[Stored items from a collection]
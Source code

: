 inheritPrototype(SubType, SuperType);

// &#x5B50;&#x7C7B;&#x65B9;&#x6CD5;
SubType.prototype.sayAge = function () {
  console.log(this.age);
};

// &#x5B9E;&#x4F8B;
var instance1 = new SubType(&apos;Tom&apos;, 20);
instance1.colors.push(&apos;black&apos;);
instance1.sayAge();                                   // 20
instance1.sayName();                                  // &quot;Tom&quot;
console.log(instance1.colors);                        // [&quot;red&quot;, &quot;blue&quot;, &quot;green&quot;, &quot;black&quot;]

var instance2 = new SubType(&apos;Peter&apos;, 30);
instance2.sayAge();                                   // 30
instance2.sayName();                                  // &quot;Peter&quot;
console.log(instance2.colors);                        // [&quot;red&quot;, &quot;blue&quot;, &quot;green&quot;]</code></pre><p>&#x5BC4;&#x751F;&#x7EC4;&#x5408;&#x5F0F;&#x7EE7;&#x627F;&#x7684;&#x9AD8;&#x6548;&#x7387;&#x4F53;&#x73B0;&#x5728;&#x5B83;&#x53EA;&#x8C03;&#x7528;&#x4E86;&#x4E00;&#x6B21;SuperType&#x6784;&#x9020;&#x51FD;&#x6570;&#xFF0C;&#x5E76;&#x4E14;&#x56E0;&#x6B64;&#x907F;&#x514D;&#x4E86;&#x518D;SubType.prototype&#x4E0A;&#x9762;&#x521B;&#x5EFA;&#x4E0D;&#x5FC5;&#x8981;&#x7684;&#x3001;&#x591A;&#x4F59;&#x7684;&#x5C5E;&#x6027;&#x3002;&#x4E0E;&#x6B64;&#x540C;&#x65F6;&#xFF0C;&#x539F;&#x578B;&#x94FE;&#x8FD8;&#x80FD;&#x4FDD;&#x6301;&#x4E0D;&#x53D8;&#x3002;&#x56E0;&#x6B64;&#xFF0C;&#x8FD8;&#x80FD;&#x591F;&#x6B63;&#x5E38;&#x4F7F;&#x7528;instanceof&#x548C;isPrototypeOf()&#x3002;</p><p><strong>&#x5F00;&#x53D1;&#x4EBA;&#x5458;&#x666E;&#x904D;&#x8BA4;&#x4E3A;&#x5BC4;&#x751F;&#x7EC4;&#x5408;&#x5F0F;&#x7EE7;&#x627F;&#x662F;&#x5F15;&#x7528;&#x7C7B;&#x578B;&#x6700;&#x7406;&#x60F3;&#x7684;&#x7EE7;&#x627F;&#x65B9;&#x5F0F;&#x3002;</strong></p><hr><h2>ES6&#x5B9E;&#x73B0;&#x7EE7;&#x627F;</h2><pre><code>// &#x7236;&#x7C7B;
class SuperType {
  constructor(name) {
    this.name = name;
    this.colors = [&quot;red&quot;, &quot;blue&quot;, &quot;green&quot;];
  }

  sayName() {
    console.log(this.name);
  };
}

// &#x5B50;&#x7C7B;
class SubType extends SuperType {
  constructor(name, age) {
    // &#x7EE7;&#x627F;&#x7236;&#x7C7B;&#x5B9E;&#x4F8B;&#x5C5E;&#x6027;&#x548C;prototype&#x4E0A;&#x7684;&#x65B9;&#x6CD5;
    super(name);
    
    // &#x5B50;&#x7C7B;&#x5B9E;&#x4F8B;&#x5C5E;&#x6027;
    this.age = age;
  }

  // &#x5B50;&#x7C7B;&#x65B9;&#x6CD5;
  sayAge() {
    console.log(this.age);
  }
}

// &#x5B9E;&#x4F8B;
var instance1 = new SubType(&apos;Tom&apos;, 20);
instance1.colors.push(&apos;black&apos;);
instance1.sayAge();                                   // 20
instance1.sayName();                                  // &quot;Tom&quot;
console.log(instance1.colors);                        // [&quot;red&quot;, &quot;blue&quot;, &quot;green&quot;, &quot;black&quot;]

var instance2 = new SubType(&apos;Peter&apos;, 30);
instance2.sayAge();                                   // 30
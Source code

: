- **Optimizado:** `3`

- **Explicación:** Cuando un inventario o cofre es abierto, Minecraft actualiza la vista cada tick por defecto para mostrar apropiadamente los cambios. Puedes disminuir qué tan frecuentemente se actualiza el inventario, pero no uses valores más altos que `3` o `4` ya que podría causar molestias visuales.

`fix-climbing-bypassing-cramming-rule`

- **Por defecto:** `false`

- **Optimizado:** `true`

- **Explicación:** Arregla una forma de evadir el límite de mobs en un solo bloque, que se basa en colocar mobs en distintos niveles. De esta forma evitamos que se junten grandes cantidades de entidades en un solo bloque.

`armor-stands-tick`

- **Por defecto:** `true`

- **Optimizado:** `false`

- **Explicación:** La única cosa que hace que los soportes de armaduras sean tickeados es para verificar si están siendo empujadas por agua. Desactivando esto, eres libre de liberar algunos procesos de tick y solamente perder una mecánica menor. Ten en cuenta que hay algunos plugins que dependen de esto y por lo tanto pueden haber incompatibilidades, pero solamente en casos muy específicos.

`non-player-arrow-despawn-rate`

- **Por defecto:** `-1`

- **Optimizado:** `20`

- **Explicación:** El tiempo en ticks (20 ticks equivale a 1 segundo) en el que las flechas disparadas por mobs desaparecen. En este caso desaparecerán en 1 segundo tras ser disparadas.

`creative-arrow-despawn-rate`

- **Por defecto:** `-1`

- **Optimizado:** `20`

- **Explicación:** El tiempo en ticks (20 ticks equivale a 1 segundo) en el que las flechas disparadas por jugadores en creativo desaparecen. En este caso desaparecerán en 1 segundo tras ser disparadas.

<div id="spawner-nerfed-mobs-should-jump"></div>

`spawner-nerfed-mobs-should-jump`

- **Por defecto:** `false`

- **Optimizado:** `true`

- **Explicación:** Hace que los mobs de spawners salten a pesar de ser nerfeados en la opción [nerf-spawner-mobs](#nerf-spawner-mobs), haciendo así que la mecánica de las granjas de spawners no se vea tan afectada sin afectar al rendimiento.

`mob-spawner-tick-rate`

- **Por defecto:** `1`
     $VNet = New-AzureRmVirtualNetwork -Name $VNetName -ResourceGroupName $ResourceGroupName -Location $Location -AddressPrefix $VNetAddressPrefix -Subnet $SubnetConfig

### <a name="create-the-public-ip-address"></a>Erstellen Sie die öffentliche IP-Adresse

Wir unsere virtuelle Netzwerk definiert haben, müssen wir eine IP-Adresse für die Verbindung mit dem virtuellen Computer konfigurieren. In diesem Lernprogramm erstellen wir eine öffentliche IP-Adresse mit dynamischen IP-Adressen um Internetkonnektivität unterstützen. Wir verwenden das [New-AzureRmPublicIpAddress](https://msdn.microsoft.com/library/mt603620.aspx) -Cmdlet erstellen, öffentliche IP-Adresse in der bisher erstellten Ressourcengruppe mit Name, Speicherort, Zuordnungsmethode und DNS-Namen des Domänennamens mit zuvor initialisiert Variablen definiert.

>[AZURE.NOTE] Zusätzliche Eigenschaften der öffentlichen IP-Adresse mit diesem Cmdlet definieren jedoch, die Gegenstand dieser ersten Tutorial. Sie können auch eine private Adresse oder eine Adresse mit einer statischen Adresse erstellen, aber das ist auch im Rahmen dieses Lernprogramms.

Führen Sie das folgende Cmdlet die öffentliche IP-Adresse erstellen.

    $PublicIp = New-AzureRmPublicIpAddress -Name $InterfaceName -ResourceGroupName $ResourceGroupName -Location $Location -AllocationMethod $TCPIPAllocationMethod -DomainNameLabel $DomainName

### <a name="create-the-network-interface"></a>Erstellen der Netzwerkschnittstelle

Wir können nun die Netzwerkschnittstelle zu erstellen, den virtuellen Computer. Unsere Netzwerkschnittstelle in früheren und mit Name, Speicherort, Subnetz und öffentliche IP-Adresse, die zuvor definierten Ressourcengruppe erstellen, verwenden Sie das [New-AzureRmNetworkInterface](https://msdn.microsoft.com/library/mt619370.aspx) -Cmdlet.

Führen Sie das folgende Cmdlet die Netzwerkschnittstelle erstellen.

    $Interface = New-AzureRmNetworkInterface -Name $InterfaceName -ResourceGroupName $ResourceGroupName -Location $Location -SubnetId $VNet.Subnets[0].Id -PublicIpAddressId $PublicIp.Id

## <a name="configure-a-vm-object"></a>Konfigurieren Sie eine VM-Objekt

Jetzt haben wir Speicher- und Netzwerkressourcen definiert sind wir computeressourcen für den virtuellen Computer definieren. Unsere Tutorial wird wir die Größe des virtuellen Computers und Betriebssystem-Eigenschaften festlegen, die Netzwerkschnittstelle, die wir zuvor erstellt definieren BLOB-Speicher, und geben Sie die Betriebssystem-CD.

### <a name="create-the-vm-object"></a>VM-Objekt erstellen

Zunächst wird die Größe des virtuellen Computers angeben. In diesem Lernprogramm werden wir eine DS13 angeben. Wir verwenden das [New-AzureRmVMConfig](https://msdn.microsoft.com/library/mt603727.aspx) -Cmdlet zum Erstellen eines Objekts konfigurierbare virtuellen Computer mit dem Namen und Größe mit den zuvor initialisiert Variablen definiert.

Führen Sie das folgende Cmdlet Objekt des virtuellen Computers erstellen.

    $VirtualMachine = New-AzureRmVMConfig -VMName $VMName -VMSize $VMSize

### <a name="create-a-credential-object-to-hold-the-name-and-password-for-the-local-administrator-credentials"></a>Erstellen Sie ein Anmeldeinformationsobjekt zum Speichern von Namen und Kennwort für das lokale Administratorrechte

### WHAT TO WORK ON
In the records above, find every line that contains the word "este" and copy it.

### COMPLETED EXERCISE
- **Explicación:** El tiempo en ticks (20 ticks equivale a 1 segundo) en el que las flechas disparadas por mobs desaparecen. En este caso desaparecerán en 1 segundo tras ser disparadas.
- **Explicación:** El tiempo en ticks (20 ticks equivale a 1 segundo) en el que las flechas disparadas por jugadores en creativo desaparecen. En este caso desaparecerán en 1 segundo tras ser disparadas.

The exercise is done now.